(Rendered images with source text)
·····

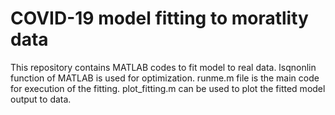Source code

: # COVID-19 model fitting to moratlity data
This repository contains MATLAB codes to fit model to real data. lsqnonlin function of MATLAB is used for optimization. runme.m file is the main code for execution of the fitting. plot_fitting.m can be used to plot the fitted model output to data.
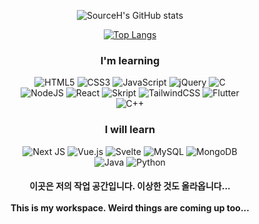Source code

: <div align="center">

  ![SourceH's GitHub stats](https://github-readme-stats.vercel.app/api?username=SourceH0325&show_icons=true&theme=algolia)
  
  [![Top Langs](https://github-readme-stats.vercel.app/api/top-langs/?username=SourceH0325&layout=compact&theme=algolia)](https://github.com/anuraghazra/github-readme-stats)

  <h3>I'm learning</h3>

  ![HTML5](https://img.shields.io/badge/html5-%23E34F26.svg?style=for-the-badge&logo=html5&logoColor=white) ![CSS3](https://img.shields.io/badge/css3-%231572B6.svg?style=for-the-badge&logo=css3&logoColor=white) ![JavaScript](https://img.shields.io/badge/javascript-%23323330.svg?style=for-the-badge&logo=javascript&logoColor=%23F7DF1E) ![jQuery](https://img.shields.io/badge/jquery-%230769AD.svg?style=for-the-badge&logo=jquery&logoColor=white) ![C](https://img.shields.io/badge/c-%2300599C.svg?style=for-the-badge&logo=c&logoColor=white)<br>![NodeJS](https://img.shields.io/badge/node.js-6DA55F?style=for-the-badge&logo=node.js&logoColor=white) ![React](https://img.shields.io/badge/react-%2320232a.svg?style=for-the-badge&logo=react&logoColor=%2361DAFB) ![Skript](https://img.shields.io/badge/Skript-DA1F26?style=for-the-badge&logo=Minecraft&logoColor=ffffff) ![TailwindCSS](https://img.shields.io/badge/tailwindcss-%2338B2AC.svg?style=for-the-badge&logo=tailwind-css&logoColor=white) ![Flutter](https://img.shields.io/badge/Flutter-%2302569B.svg?style=for-the-badge&logo=Flutter&logoColor=white)<br>![C++](https://img.shields.io/badge/c++-%2300599C.svg?style=for-the-badge&logo=c%2B%2B&logoColor=white)

  <h3>I will learn</h3>
  
  ![Next JS](https://img.shields.io/badge/Next-black?style=for-the-badge&logo=next.js&logoColor=white) ![Vue.js](https://img.shields.io/badge/vuejs-%2335495e.svg?style=for-the-badge&logo=vuedotjs&logoColor=%234FC08D) ![Svelte](https://img.shields.io/badge/svelte-%23f1413d.svg?style=for-the-badge&logo=svelte&logoColor=white) ![MySQL](https://img.shields.io/badge/mysql-%2300f.svg?style=for-the-badge&logo=mysql&logoColor=white) ![MongoDB](https://img.shields.io/badge/MongoDB-%234ea94b.svg?style=for-the-badge&logo=mongodb&logoColor=white)<br>![Java](https://img.shields.io/badge/java-%23ED8B00.svg?style=for-the-badge&logo=java&logoColor=white) ![Python](https://img.shields.io/badge/python-3670A0?style=for-the-badge&logo=python&logoColor=ffdd54)

  <h4>이곳은 저의 작업 공간입니다. 이상한 것도 올라옵니다...<br><br>This is my workspace. Weird things are coming up too...</h4>

</div>
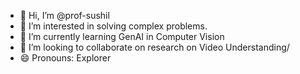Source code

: - 👋 Hi, I’m @prof-sushil
- 👀 I’m interested in solving complex problems.
- 🌱 I’m currently learning GenAI in Computer Vision
- 💞️ I’m looking to collaborate on research on Video Understanding/
- 😄 Pronouns: Explorer

<!---
prof-sushil/prof-sushil is a ✨ special ✨ repository because its `README.md` (this file) appears on your GitHub profile.
You can click the Preview link to take a look at your changes.
--->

·····

WHAT NEEDS TO BE DONE:
Nothing but the records above, retyped exactly and stripped of images, should appear in the answer.

SOLUTION TO THE PROBLEM:
Source code

: # COVID-19 model fitting to moratlity data
This repository contains MATLAB codes to fit model to real data. lsqnonlin function of MATLAB is used for optimization. runme.m file is the main code for execution of the fitting. plot_fitting.m can be used to plot the fitted model output to data.
Source code

: <div align="center">

  ![SourceH's GitHub stats](https://github-readme-stats.vercel.app/api?username=SourceH0325&show_icons=true&theme=algolia)
  
  [![Top Langs](https://github-readme-stats.vercel.app/api/top-langs/?username=SourceH0325&layout=compact&theme=algolia)](https://github.com/anuraghazra/github-readme-stats)

  <h3>I'm learning</h3>

  ![HTML5](https://img.shields.io/badge/html5-%23E34F26.svg?style=for-the-badge&logo=html5&logoColor=white) ![CSS3](https://img.shields.io/badge/css3-%231572B6.svg?style=for-the-badge&logo=css3&logoColor=white) ![JavaScript](https://img.shields.io/badge/javascript-%23323330.svg?style=for-the-badge&logo=javascript&logoColor=%23F7DF1E) ![jQuery](https://img.shields.io/badge/jquery-%230769AD.svg?style=for-the-badge&logo=jquery&logoColor=white) ![C](https://img.shields.io/badge/c-%2300599C.svg?style=for-the-badge&logo=c&logoColor=white)<br>![NodeJS](https://img.shields.io/badge/node.js-6DA55F?style=for-the-badge&logo=node.js&logoColor=white) ![React](https://img.shields.io/badge/react-%2320232a.svg?style=for-the-badge&logo=react&logoColor=%2361DAFB) ![Skript](https://img.shields.io/badge/Skript-DA1F26?style=for-the-badge&logo=Minecraft&logoColor=ffffff) ![TailwindCSS](https://img.shields.io/badge/tailwindcss-%2338B2AC.svg?style=for-the-badge&logo=tailwind-css&logoColor=white) ![Flutter](https://img.shields.io/badge/Flutter-%2302569B.svg?style=for-the-badge&logo=Flutter&logoColor=white)<br>![C++](https://img.shields.io/badge/c++-%2300599C.svg?style=for-the-badge&logo=c%2B%2B&logoColor=white)

  <h3>I will learn</h3>
  
  ![Next JS](https://img.shields.io/badge/Next-black?style=for-the-badge&logo=next.js&logoColor=white) ![Vue.js](https://img.shields.io/badge/vuejs-%2335495e.svg?style=for-the-badge&logo=vuedotjs&logoColor=%234FC08D) ![Svelte](https://img.shields.io/badge/svelte-%23f1413d.svg?style=for-the-badge&logo=svelte&logoColor=white) ![MySQL](https://img.shields.io/badge/mysql-%2300f.svg?style=for-the-badge&logo=mysql&logoColor=white) ![MongoDB](https://img.shields.io/badge/MongoDB-%234ea94b.svg?style=for-the-badge&logo=mongodb&logoColor=white)<br>![Java](https://img.shields.io/badge/java-%23ED8B00.svg?style=for-the-badge&logo=java&logoColor=white) ![Python](https://img.shields.io/badge/python-3670A0?style=for-the-badge&logo=python&logoColor=ffdd54)

  <h4>이곳은 저의 작업 공간입니다. 이상한 것도 올라옵니다...<br><br>This is my workspace. Weird things are coming up too...</h4>

</div>
Source code

: - 👋 Hi, I’m @prof-sushil
- 👀 I’m interested in solving complex problems.
- 🌱 I’m currently learning GenAI in Computer Vision
- 💞️ I’m looking to collaborate on research on Video Understanding/
- 😄 Pronouns: Explorer

<!---
prof-sushil/prof-sushil is a ✨ special ✨ repository because its `README.md` (this file) appears on your GitHub profile.
You can click the Preview link to take a look at your changes.
--->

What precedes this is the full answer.